§ **Task instructions**:
Please look for the string "connected" below and report every line in which it occurs.

§ **Data extract**:

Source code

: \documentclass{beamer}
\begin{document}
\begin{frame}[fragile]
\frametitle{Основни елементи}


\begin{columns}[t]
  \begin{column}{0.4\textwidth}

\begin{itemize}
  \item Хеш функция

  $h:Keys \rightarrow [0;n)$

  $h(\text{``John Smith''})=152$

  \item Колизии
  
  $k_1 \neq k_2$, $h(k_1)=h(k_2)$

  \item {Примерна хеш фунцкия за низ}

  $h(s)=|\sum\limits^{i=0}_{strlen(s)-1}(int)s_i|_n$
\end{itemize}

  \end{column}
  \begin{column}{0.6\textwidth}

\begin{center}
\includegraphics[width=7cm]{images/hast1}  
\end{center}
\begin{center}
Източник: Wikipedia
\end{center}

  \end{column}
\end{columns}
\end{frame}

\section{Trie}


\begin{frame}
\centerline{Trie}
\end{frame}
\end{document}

* * *

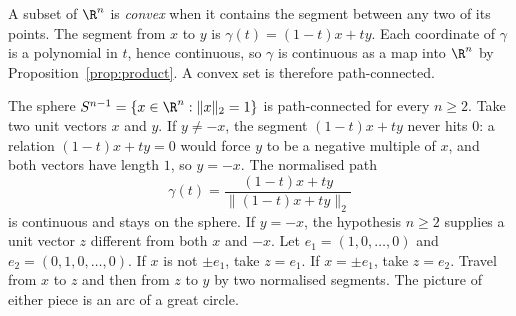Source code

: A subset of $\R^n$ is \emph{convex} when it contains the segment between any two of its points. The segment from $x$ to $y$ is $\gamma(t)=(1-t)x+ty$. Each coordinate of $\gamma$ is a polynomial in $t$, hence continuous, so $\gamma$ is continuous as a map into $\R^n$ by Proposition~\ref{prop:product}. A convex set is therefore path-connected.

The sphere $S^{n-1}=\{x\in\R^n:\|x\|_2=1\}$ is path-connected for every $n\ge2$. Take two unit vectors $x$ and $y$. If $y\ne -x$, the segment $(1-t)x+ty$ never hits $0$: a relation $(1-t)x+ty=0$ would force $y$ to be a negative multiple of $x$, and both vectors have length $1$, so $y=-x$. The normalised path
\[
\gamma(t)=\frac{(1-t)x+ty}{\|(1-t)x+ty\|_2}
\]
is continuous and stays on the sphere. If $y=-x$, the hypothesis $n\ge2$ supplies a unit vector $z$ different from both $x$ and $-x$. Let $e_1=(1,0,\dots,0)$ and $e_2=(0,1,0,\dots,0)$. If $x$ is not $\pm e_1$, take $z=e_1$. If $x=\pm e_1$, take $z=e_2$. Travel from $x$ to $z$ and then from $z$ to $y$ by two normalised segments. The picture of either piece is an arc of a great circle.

§ **Task result**:
: A subset of $\R^n$ is \emph{convex} when it contains the segment between any two of its points. The segment from $x$ to $y$ is $\gamma(t)=(1-t)x+ty$. Each coordinate of $\gamma$ is a polynomial in $t$, hence continuous, so $\gamma$ is continuous as a map into $\R^n$ by Proposition~\ref{prop:product}. A convex set is therefore path-connected.
The sphere $S^{n-1}=\{x\in\R^n:\|x\|_2=1\}$ is path-connected for every $n\ge2$. Take two unit vectors $x$ and $y$. If $y\ne -x$, the segment $(1-t)x+ty$ never hits $0$: a relation $(1-t)x+ty=0$ would force $y$ to be a negative multiple of $x$, and both vectors have length $1$, so $y=-x$. The normalised path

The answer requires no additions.